Boston, MA – Federal subsidies for commodity crops are subsidizing junk food additives like high fructose corn syrup, enough to pay for 21 Twinkies per taxpayer every year, according to MASSPIRG’s new report, Apples to Twinkies 2012. Meanwhile, limited subsidies for fresh fruits and vegetables would buy one half of an apple per taxpayer.
“This is ridiculous,” said MASSPIRG’s Legislative Director, Deirdre Cummings. “First, we are giving taxpayer subsidies to mature, profitable industries while struggling with how to reduce the nation’s record level of debt. That is bad enough, but in addition, the billions of taxpayer supported subsides are then used to subside junk food—even as our childhood obesity rates are going through the roof. With the Farm Bill about to be reauthorized, it’s time to end this waste.”
“With childhood obesity rates – and health care costs – on the rise, it’s more important than ever that our policies work to improve public health, not detract from it. Yet, the more we continue to subsidize unhealthy foods, the harder it becomes to fix the American diet and to encourage people to make the right choice,” said Dr. Barbara Ferrer, Executive Director of the Boston Public Health Commission. “Families on a budget shouldn’t have to choose between what’s affordable and what’s healthy. Now is the time for Congress to realign our nation’s farm policy to support the health of the next generation.”

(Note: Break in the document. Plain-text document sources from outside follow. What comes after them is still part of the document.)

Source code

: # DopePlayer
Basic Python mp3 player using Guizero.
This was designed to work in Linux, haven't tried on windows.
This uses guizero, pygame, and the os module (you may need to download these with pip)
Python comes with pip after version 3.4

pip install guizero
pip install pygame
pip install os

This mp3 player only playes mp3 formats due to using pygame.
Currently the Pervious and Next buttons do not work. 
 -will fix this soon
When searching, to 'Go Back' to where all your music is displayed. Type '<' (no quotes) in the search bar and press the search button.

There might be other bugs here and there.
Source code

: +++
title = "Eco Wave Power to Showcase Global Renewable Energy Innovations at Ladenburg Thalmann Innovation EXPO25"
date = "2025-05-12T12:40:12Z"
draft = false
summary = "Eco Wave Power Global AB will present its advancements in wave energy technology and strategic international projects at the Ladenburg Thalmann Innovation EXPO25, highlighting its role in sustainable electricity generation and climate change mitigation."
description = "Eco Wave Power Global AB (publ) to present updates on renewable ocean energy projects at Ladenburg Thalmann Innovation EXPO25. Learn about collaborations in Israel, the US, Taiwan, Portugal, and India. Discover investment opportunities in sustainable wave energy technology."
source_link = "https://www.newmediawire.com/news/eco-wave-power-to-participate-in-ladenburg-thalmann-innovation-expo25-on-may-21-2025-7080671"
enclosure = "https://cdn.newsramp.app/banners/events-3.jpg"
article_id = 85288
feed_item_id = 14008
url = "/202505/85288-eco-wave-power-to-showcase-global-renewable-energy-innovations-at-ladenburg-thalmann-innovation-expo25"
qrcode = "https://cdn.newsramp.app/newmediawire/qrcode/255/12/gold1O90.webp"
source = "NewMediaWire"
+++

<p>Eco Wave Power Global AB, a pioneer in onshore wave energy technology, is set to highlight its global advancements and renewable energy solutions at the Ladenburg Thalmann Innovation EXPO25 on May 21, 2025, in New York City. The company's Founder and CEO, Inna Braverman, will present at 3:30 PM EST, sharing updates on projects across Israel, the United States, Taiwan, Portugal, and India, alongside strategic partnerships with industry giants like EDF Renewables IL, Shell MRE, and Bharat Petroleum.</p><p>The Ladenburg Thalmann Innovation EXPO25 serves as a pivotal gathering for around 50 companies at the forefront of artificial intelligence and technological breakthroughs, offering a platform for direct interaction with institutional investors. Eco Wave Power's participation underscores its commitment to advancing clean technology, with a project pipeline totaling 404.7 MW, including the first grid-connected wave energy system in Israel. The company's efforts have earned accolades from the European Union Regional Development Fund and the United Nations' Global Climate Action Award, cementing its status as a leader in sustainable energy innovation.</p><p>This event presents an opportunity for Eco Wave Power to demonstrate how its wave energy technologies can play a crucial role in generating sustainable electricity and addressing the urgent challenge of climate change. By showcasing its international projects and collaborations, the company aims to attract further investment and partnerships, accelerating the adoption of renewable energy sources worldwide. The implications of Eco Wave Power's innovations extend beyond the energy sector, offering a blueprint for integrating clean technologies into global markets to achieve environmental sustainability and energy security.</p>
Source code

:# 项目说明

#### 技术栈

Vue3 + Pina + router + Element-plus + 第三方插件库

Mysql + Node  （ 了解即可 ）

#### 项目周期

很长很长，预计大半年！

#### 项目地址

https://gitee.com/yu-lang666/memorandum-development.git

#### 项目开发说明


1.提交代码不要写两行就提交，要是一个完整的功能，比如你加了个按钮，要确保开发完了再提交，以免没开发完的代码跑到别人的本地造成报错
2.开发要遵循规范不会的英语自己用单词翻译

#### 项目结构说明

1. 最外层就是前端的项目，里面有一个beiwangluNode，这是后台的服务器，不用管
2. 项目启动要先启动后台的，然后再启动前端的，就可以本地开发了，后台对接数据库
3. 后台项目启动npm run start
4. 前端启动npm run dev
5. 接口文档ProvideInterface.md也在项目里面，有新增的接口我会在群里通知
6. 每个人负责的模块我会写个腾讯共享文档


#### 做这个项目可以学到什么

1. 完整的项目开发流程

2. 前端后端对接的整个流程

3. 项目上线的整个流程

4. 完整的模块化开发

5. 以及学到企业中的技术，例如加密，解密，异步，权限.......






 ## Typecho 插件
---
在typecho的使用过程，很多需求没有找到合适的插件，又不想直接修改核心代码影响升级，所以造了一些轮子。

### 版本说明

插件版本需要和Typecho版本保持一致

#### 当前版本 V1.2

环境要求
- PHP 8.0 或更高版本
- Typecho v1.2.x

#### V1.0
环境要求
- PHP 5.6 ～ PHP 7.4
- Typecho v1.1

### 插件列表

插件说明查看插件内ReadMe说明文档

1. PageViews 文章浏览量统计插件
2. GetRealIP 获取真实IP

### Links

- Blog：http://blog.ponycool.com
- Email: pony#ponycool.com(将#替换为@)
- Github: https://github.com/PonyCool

Between 1995 and 2011, American taxpayers spent over $277 billion in agricultural subsidies. The payments are highly concentrated, with 75% of the subsidies going to just 3.8% of farmers, and they mainly support just a few commodity crops, such as corn and soybeans. Among other uses, food manufacturers process corn and soy crops into additives like high fructose corn syrup and vegetable oils that provide a cheap dose of sweetness and fat to a wide variety of junk food products.
Among the report’s key findings:
- Between 1995 and 2011, $18.2 billion in tax dollars subsidized four common food additives: corn syrup, high fructose corn syrup, corn starch, and soy oils (better known as hydrogenated vegetable oils). At $7.58 per taxpayer per year, that would buy each taxpayer 21 Twinkies.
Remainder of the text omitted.